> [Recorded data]
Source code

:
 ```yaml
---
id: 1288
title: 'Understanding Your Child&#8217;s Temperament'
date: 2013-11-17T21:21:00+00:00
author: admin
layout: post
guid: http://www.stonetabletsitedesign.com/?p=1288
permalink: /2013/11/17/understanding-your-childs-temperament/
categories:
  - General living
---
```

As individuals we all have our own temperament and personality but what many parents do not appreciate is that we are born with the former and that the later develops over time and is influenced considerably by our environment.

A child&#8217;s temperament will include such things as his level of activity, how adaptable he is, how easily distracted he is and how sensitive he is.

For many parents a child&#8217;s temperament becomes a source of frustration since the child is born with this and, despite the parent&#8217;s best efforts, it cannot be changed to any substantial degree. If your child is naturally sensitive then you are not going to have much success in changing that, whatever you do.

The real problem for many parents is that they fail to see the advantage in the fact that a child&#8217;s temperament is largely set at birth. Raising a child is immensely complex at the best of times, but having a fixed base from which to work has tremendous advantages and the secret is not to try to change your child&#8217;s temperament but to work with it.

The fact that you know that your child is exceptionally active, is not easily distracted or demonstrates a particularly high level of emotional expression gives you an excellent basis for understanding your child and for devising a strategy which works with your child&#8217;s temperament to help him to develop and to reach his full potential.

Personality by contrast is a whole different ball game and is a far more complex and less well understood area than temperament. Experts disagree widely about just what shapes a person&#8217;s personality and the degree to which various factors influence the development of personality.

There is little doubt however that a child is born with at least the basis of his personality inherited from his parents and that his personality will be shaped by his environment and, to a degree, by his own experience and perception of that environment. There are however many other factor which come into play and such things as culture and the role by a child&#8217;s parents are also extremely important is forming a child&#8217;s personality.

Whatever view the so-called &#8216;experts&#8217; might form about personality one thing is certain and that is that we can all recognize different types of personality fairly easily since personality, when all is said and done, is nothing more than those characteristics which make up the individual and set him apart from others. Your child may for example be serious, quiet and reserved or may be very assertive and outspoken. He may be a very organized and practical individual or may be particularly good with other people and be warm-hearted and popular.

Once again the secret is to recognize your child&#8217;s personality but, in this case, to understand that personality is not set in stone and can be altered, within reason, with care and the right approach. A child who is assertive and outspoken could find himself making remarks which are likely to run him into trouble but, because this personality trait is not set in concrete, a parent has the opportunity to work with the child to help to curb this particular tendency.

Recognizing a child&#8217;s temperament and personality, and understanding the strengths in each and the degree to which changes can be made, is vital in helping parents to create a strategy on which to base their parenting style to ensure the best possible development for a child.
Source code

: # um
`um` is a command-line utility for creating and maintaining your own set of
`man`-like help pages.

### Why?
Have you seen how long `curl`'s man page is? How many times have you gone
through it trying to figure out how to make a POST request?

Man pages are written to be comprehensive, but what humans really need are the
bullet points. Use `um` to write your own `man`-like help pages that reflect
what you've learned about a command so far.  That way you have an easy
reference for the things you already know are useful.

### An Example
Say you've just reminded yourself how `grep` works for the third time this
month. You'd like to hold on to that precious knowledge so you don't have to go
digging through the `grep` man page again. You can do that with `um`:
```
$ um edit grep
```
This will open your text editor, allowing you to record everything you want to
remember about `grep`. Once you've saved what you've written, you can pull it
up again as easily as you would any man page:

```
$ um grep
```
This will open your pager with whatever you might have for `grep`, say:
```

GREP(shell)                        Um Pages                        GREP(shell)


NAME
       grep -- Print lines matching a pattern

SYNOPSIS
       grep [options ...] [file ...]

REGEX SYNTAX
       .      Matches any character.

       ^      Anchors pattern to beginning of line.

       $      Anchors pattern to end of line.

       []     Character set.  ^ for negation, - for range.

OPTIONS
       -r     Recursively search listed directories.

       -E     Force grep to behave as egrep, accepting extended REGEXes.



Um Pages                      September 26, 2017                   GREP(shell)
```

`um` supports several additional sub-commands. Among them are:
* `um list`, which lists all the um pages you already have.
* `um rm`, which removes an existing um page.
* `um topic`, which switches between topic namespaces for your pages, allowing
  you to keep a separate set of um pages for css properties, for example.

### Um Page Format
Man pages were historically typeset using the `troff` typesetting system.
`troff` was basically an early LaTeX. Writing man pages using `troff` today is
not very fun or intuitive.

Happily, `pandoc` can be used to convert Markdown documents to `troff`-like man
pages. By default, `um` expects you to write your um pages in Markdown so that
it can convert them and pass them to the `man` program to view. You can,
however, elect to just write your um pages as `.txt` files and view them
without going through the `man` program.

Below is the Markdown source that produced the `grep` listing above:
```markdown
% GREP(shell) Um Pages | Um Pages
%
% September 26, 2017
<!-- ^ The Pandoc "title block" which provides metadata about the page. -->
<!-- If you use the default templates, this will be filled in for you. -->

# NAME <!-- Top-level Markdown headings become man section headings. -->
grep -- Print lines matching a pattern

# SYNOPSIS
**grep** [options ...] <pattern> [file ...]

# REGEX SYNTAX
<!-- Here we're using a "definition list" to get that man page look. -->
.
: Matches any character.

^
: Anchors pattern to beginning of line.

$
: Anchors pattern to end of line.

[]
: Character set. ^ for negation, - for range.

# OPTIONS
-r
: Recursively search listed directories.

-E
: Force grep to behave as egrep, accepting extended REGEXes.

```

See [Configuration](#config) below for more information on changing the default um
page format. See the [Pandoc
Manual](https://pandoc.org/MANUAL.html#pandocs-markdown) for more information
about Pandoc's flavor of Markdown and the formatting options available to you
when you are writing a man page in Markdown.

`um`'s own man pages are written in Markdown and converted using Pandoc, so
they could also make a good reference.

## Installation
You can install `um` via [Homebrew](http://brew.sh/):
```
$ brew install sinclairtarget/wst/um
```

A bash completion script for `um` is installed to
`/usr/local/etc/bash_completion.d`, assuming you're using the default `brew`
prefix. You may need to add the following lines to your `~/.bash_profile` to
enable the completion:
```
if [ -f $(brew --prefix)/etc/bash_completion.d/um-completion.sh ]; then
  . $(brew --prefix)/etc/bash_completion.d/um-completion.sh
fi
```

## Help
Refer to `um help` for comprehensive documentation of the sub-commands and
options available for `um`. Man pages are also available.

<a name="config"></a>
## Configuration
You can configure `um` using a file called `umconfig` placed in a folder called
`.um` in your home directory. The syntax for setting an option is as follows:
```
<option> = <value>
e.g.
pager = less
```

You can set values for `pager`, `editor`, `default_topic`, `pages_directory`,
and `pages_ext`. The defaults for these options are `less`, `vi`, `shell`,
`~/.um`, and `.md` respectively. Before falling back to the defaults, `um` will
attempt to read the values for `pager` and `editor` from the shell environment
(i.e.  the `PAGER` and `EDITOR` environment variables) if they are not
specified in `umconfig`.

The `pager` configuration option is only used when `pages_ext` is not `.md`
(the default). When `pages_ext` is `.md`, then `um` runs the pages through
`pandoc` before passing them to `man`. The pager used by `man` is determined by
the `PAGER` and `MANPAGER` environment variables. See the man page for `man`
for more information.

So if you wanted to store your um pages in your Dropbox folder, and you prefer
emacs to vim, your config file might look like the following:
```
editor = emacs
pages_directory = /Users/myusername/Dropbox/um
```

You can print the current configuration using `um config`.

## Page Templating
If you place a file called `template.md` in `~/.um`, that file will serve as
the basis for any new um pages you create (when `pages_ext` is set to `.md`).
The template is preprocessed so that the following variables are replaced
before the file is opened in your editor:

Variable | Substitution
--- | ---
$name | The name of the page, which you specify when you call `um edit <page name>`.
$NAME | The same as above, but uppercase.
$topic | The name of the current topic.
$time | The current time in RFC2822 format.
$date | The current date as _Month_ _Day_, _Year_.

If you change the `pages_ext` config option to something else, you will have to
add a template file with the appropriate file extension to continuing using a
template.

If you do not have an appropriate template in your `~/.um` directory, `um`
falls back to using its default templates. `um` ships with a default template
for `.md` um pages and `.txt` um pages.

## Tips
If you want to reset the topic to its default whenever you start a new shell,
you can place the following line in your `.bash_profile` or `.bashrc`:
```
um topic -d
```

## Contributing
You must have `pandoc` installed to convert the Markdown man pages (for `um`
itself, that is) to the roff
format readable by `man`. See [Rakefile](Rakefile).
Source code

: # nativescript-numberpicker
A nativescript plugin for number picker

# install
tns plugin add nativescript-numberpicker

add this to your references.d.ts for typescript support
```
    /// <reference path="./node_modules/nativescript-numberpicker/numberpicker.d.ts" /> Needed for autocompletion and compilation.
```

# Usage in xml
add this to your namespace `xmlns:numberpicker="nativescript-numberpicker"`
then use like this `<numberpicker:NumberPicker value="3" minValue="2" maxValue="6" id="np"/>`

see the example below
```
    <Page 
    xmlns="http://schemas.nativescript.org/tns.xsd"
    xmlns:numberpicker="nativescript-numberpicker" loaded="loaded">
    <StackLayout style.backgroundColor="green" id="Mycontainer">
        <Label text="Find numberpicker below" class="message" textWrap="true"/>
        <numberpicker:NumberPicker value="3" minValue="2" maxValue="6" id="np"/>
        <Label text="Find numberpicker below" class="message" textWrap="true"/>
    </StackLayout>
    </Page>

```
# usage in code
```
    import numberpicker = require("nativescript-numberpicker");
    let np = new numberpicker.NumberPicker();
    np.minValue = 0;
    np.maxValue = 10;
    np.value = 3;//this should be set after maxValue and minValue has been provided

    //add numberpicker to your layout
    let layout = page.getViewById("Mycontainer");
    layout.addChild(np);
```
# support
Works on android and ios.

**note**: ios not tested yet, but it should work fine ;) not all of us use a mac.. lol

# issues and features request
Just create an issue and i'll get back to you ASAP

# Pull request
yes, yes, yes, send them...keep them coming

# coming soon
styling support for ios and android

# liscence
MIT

> [Your assignment]
The answer must be every line of the data that holds the word "lines".

> [The answer]
       grep -- Print lines matching a pattern
grep -- Print lines matching a pattern
prefix. You may need to add the following lines to your `~/.bash_profile` to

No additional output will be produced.